Roll bars on Box Cars and Icicles

As I lived on the bluffs of the Bow River Valley high above the mainline of the CP railroad where it heads up the valley towards the Rockies, naturally I keep binoculars ready near the west facing windows. I enjoy the routine freight traffic, the meat and potatoes of CP, but the oddities that I spot on the rails are the true gravy.

Some summers I spot MOW crews with long black grimy units grinding and polishing the rails with sparks flying creating a noise that even a mile away is frightening. These rail grinders are followed by rail-riding pickup trucks with water tanks hosing –down the small fires lit by the sparks in the dry vegetation. This could make an interesting scene to model.

Once per season the CP hauls out a steam locomotive for a passenger consist to Banff. If it is a crisp cool autumn morning with the aspens turning yellow its distinctive sound penetrates your skin and the steam fills the valley lingering long after the train has past, like a memory. This is the season I am thinking of scenicing on my small fictitious CP subdivision modeled in a narrow Front Range valley of the Rockies.

April, some literary-types say, is the cruelest month—up here winter is not finished yet. This time of year we are into the fight between winter and spring. My question involves an oddity that I have spotted in and amongst the routine freights. It is a box car with a frame constructed of yellow I beams shaped like a large roll bar built on top the box. Sometimes there are two traveling together. What are they?

My reasoning suggests that it is some contraption that is intended to knock the icicles off the tunnels, portals and bridge overpasses. Ordinarily I do not see these cars in the dead of winter but usually in early spring and I suppose this is because they are kept up in the mountains or because the spring thaw is icicle season.

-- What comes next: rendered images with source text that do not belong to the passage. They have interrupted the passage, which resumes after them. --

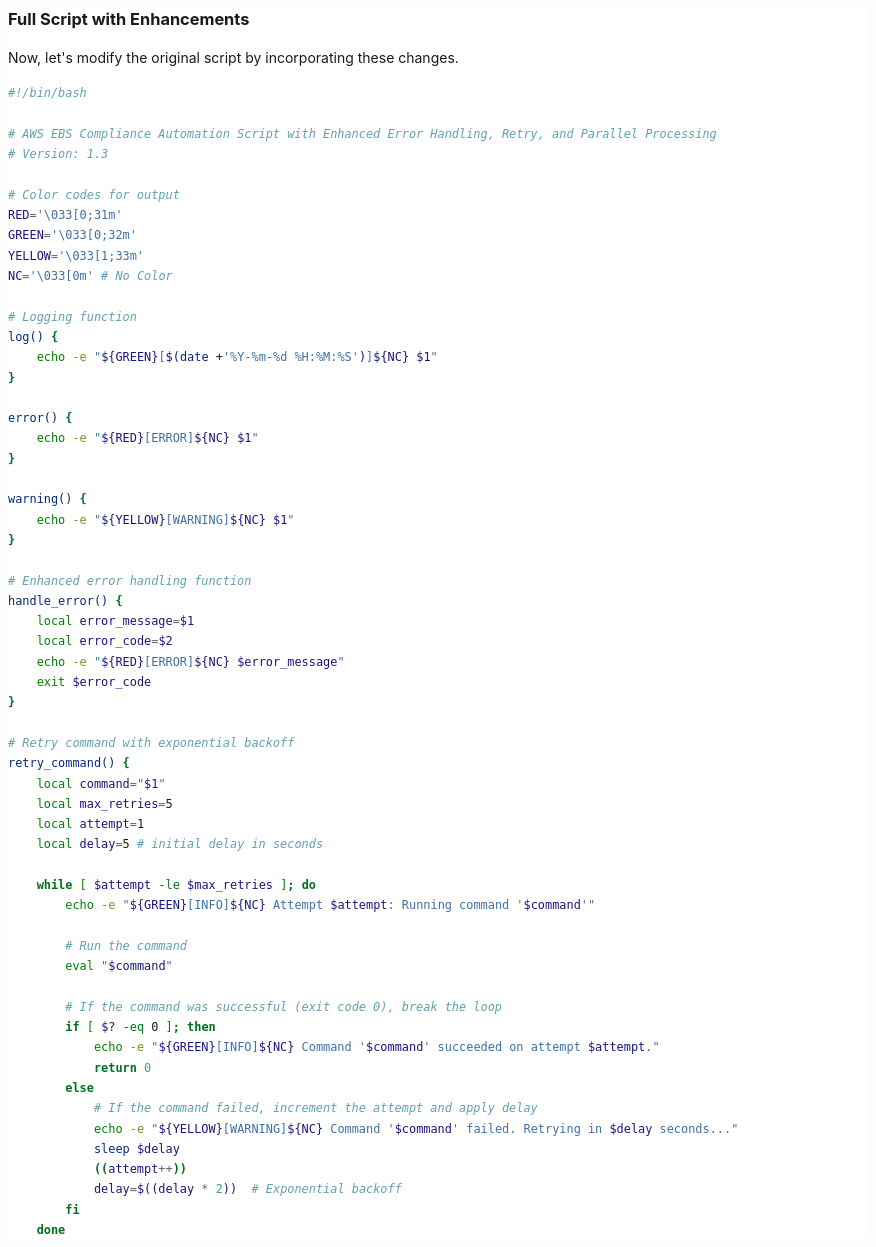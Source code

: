 
### Full Script with Enhancements

Now, let's modify the original script by incorporating these changes.

```bash
#!/bin/bash

# AWS EBS Compliance Automation Script with Enhanced Error Handling, Retry, and Parallel Processing
# Version: 1.3

# Color codes for output
RED='\033[0;31m'
GREEN='\033[0;32m'
YELLOW='\033[1;33m'
NC='\033[0m' # No Color

# Logging function
log() {
    echo -e "${GREEN}[$(date +'%Y-%m-%d %H:%M:%S')]${NC} $1"
}

error() {
    echo -e "${RED}[ERROR]${NC} $1"
}

warning() {
    echo -e "${YELLOW}[WARNING]${NC} $1"
}

# Enhanced error handling function
handle_error() {
    local error_message=$1
    local error_code=$2
    echo -e "${RED}[ERROR]${NC} $error_message"
    exit $error_code
}

# Retry command with exponential backoff
retry_command() {
    local command="$1"
    local max_retries=5
    local attempt=1
    local delay=5 # initial delay in seconds

    while [ $attempt -le $max_retries ]; do
        echo -e "${GREEN}[INFO]${NC} Attempt $attempt: Running command '$command'"
        
        # Run the command
        eval "$command"

        # If the command was successful (exit code 0), break the loop
        if [ $? -eq 0 ]; then
            echo -e "${GREEN}[INFO]${NC} Command '$command' succeeded on attempt $attempt."
            return 0
        else
            # If the command failed, increment the attempt and apply delay
            echo -e "${YELLOW}[WARNING]${NC} Command '$command' failed. Retrying in $delay seconds..."
            sleep $delay
            ((attempt++))
            delay=$((delay * 2))  # Exponential backoff
        fi
    done
```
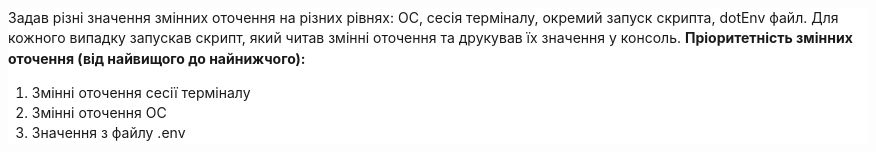 Задав різні значення змінних оточення на різних рівнях: ОС, сесія терміналу, окремий запуск скрипта, dotEnv файл. Для кожного випадку запускав скрипт, який читав змінні оточення та друкував їх значення у консоль.
**Пріоритетність змінних оточення (від найвищого до найнижчого):**
1.	Змінні оточення сесії терміналу
2.	Змінні оточення ОС
3.	Значення з файлу .env
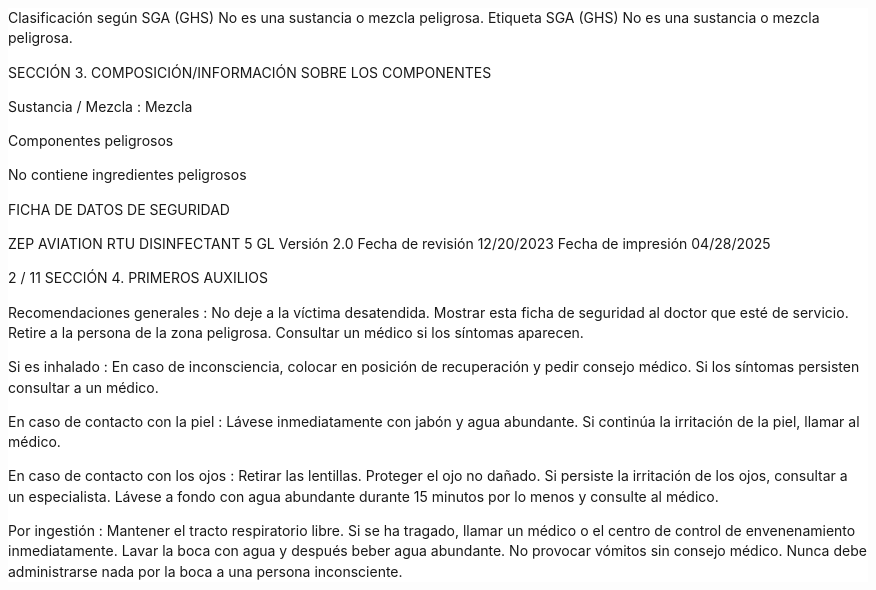 Clasificación según SGA (GHS) 
No es una sustancia o mezcla peligrosa. 
Etiqueta SGA (GHS) 
No es una sustancia o mezcla peligrosa. 
 
 
SECCIÓN 3. COMPOSICIÓN/INFORMACIÓN SOBRE LOS COMPONENTES 
 
Sustancia / Mezcla 
: 
Mezcla 
 
Componentes peligrosos 
 
No contiene ingredientes peligrosos 
 
 
FICHA DE DATOS DE SEGURIDAD 
 
ZEP AVIATION RTU DISINFECTANT 5 GL 
Versión 2.0 
Fecha de revisión 12/20/2023 
Fecha de impresión 
04/28/2025  
 
 
2 / 11 
SECCIÓN 4. PRIMEROS AUXILIOS 
 
Recomendaciones generales 
: No deje a la víctima desatendida. 
Mostrar esta ficha de seguridad al doctor que esté de servicio. 
Retire a la persona de la zona peligrosa. 
Consultar un médico si los síntomas aparecen. 
 
Si es inhalado 
: En caso de inconsciencia, colocar en posición de 
recuperación y pedir consejo médico. 
Si los síntomas persisten consultar a un médico. 
 
En caso de contacto con la 
piel 
: Lávese inmediatamente con jabón y agua abundante. 
Si continúa la irritación de la piel, llamar al médico. 
 
En caso de contacto con los 
ojos 
: Retirar las lentillas. 
Proteger el ojo no dañado. 
Si persiste la irritación de los ojos, consultar a un especialista. 
Lávese a fondo con agua abundante durante 15 minutos por 
lo menos y consulte al médico. 
 
Por ingestión 
: Mantener el tracto respiratorio libre. 
Si se ha tragado, llamar un médico o el centro de control de 
envenenamiento inmediatamente. 
Lavar la boca con agua y después beber agua abundante. 
No provocar vómitos sin consejo médico. 
Nunca debe administrarse nada por la boca a una persona 
inconsciente. 
 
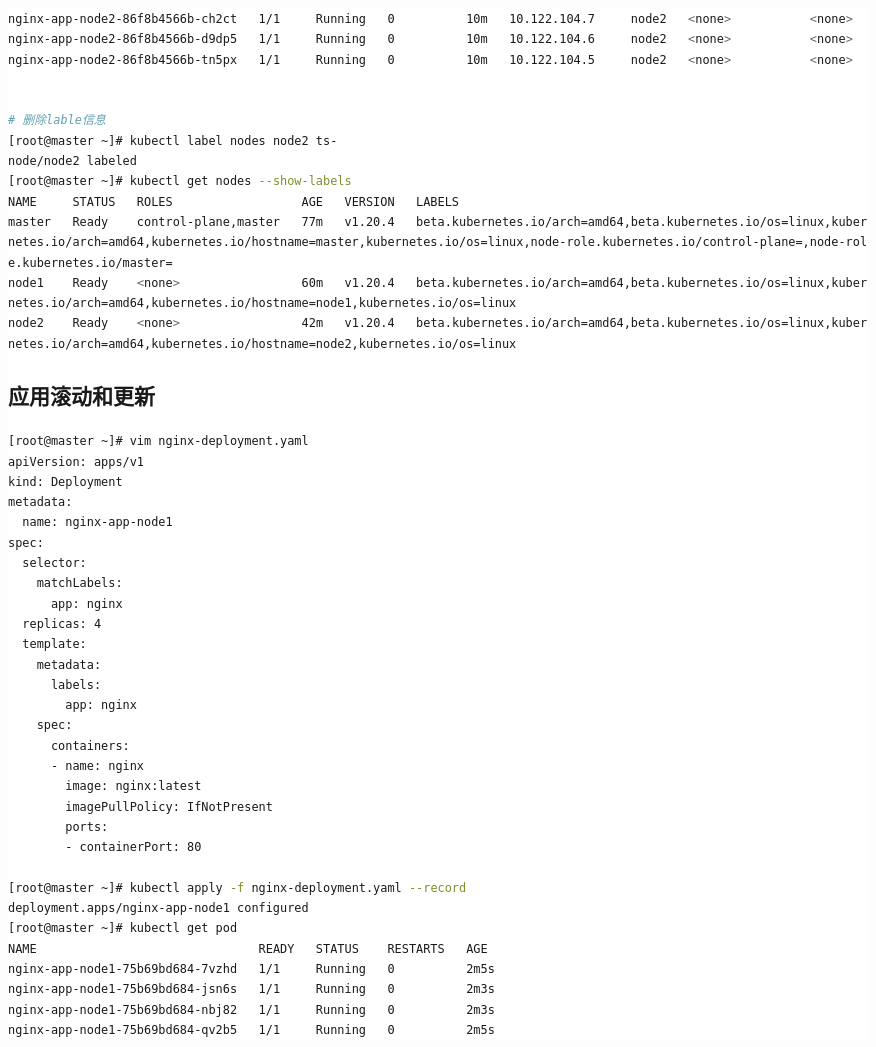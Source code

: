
 ```sh
nginx-app-node2-86f8b4566b-ch2ct   1/1     Running   0          10m   10.122.104.7     node2   <none>           <none>
nginx-app-node2-86f8b4566b-d9dp5   1/1     Running   0          10m   10.122.104.6     node2   <none>           <none>
nginx-app-node2-86f8b4566b-tn5px   1/1     Running   0          10m   10.122.104.5     node2   <none>           <none>


# 删除lable信息
[root@master ~]# kubectl label nodes node2 ts-
node/node2 labeled
[root@master ~]# kubectl get nodes --show-labels
NAME     STATUS   ROLES                  AGE   VERSION   LABELS
master   Ready    control-plane,master   77m   v1.20.4   beta.kubernetes.io/arch=amd64,beta.kubernetes.io/os=linux,kubernetes.io/arch=amd64,kubernetes.io/hostname=master,kubernetes.io/os=linux,node-role.kubernetes.io/control-plane=,node-role.kubernetes.io/master=
node1    Ready    <none>                 60m   v1.20.4   beta.kubernetes.io/arch=amd64,beta.kubernetes.io/os=linux,kubernetes.io/arch=amd64,kubernetes.io/hostname=node1,kubernetes.io/os=linux
node2    Ready    <none>                 42m   v1.20.4   beta.kubernetes.io/arch=amd64,beta.kubernetes.io/os=linux,kubernetes.io/arch=amd64,kubernetes.io/hostname=node2,kubernetes.io/os=linux
```





## 应用滚动和更新

```sh
[root@master ~]# vim nginx-deployment.yaml 
apiVersion: apps/v1
kind: Deployment
metadata:
  name: nginx-app-node1
spec:
  selector:
    matchLabels:
      app: nginx
  replicas: 4
  template:
    metadata:
      labels:
        app: nginx
    spec:
      containers:
      - name: nginx
        image: nginx:latest
        imagePullPolicy: IfNotPresent
        ports:
        - containerPort: 80

[root@master ~]# kubectl apply -f nginx-deployment.yaml --record
deployment.apps/nginx-app-node1 configured
[root@master ~]# kubectl get pod
NAME                               READY   STATUS    RESTARTS   AGE
nginx-app-node1-75b69bd684-7vzhd   1/1     Running   0          2m5s
nginx-app-node1-75b69bd684-jsn6s   1/1     Running   0          2m3s
nginx-app-node1-75b69bd684-nbj82   1/1     Running   0          2m3s
nginx-app-node1-75b69bd684-qv2b5   1/1     Running   0          2m5s
```
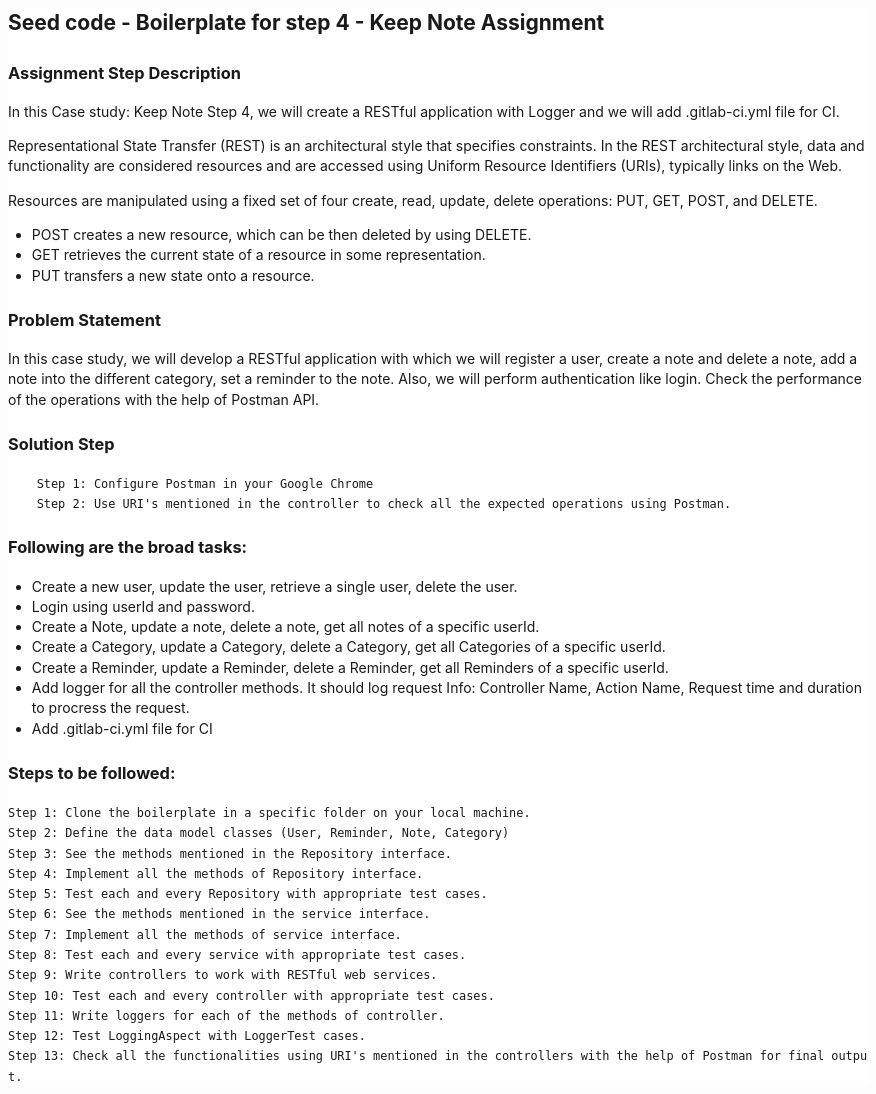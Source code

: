 ## Seed code - Boilerplate for step 4 - Keep Note Assignment

### Assignment Step Description

In this Case study: Keep Note Step 4, we will create a RESTful application with Logger and we will add .gitlab-ci.yml file for CI.

Representational State Transfer (REST) is an architectural style that specifies constraints. 
In the REST architectural style, data and functionality are considered resources and are accessed using Uniform Resource Identifiers (URIs), typically links on the Web.

Resources are manipulated using a fixed set of four create, read, update, delete operations: PUT, GET, POST, and DELETE. 
 - POST creates a new resource, which can be then deleted by using DELETE. 
 - GET retrieves the current state of a resource in some representation. 
 - PUT transfers a new state onto a resource. 

### Problem Statement

In this case study, we will develop a RESTful application with which we will register a user, create a note and delete a note, add a note into the different category, set a reminder to the note. Also, we will perform authentication like login. Check the performance of the operations with the help of Postman API.

### Solution Step

        Step 1: Configure Postman in your Google Chrome
        Step 2: Use URI's mentioned in the controller to check all the expected operations using Postman.

### Following are the broad tasks:

 - Create a new user, update the user, retrieve a single user, delete the user.
 - Login using userId and password.
 - Create a Note, update a note,  delete a note, get all notes of a specific userId.
 - Create a Category, update a Category,  delete a Category, get all Categories of a specific userId.
 - Create a Reminder, update a Reminder,  delete a Reminder, get all Reminders of a specific userId.
 - Add logger for all the controller methods. It should log request Info: Controller Name, Action Name, 
   Request time and duration to procress the request.
 - Add .gitlab-ci.yml file for CI


### Steps to be followed:

    Step 1: Clone the boilerplate in a specific folder on your local machine.
    Step 2: Define the data model classes (User, Reminder, Note, Category)
    Step 3: See the methods mentioned in the Repository interface.
    Step 4: Implement all the methods of Repository interface.
    Step 5: Test each and every Repository with appropriate test cases.
    Step 6: See the methods mentioned in the service interface.
    Step 7: Implement all the methods of service interface.
    Step 8: Test each and every service with appropriate test cases.
    Step 9: Write controllers to work with RESTful web services. 
    Step 10: Test each and every controller with appropriate test cases.
    Step 11: Write loggers for each of the methods of controller.
    Step 12: Test LoggingAspect with LoggerTest cases.
    Step 13: Check all the functionalities using URI's mentioned in the controllers with the help of Postman for final output.
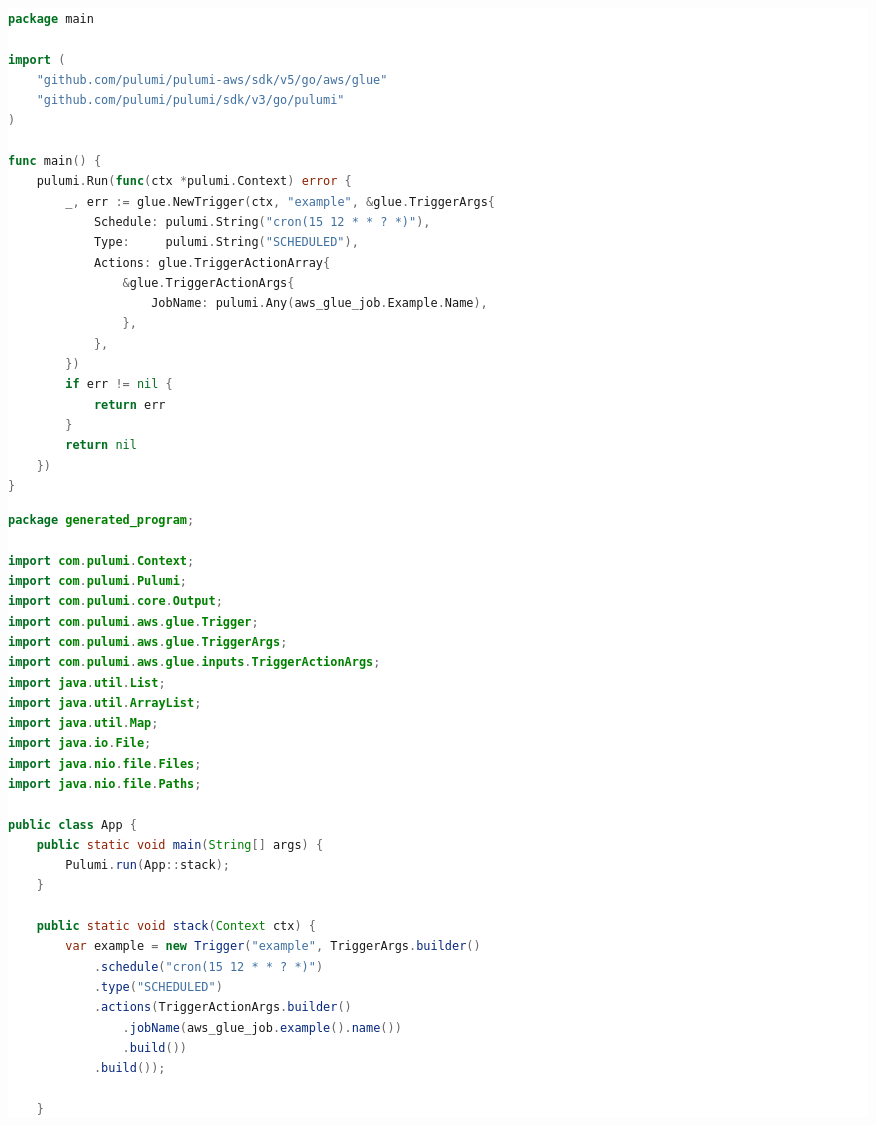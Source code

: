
 ```go
package main

import (
	"github.com/pulumi/pulumi-aws/sdk/v5/go/aws/glue"
	"github.com/pulumi/pulumi/sdk/v3/go/pulumi"
)

func main() {
	pulumi.Run(func(ctx *pulumi.Context) error {
		_, err := glue.NewTrigger(ctx, "example", &glue.TriggerArgs{
			Schedule: pulumi.String("cron(15 12 * * ? *)"),
			Type:     pulumi.String("SCHEDULED"),
			Actions: glue.TriggerActionArray{
				&glue.TriggerActionArgs{
					JobName: pulumi.Any(aws_glue_job.Example.Name),
				},
			},
		})
		if err != nil {
			return err
		}
		return nil
	})
}
```


</pulumi-choosable>
</div>


<div>
<pulumi-choosable type="language" values="java">

```java
package generated_program;

import com.pulumi.Context;
import com.pulumi.Pulumi;
import com.pulumi.core.Output;
import com.pulumi.aws.glue.Trigger;
import com.pulumi.aws.glue.TriggerArgs;
import com.pulumi.aws.glue.inputs.TriggerActionArgs;
import java.util.List;
import java.util.ArrayList;
import java.util.Map;
import java.io.File;
import java.nio.file.Files;
import java.nio.file.Paths;

public class App {
    public static void main(String[] args) {
        Pulumi.run(App::stack);
    }

    public static void stack(Context ctx) {
        var example = new Trigger("example", TriggerArgs.builder()        
            .schedule("cron(15 12 * * ? *)")
            .type("SCHEDULED")
            .actions(TriggerActionArgs.builder()
                .jobName(aws_glue_job.example().name())
                .build())
            .build());

    }
```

Are these boxcars with roll bars for tunnel clearance? Has anyone modeled icicles on their model RR? If

The structures on top of the boxcars are as you suggested in your subject - roll bars. Some boxcars carry very heavy stuff and are prone to roll over, so these things protect them if they do.

Oops! April Fools Day is over! Nevermind.

In reality they are as you guessed - to remove icicles in tunnels. CP has used boxcars and hopper cars in the past. Way back when they had real passenger trains, some of the F units had icicle breakers on them too - simpler ones - to remove the possibility of the ice hitting the dome cars.

Bob Boudreau

Not so foolish after all, Southern Pacific for years equipped a variety of motive power with metal bar ice breakers just as you described. In the 70’s SP re-thought the ice breaker issue, there had been several cases of the bars ripping out whole sheets of ice from tunnels and snowsheds and impacting cab roofs, cartops and intruding through cab windows at great risk to the crew.

It was far more safer and cheaper to send a crew out to blast such ice invasion by the use of dynamite prior to permitting trains to enter such dangerous operating conditions.

An ice breaker boxcar seems plausible to me, but, you better ballast that sucker!!!

Dave

Remembering F units with the ice breakers for dome cars going west in Calgary, I just assumed all F units were equipped with them, they were offset and split, Any F unit without them looked really strange, I forgot all about them till now.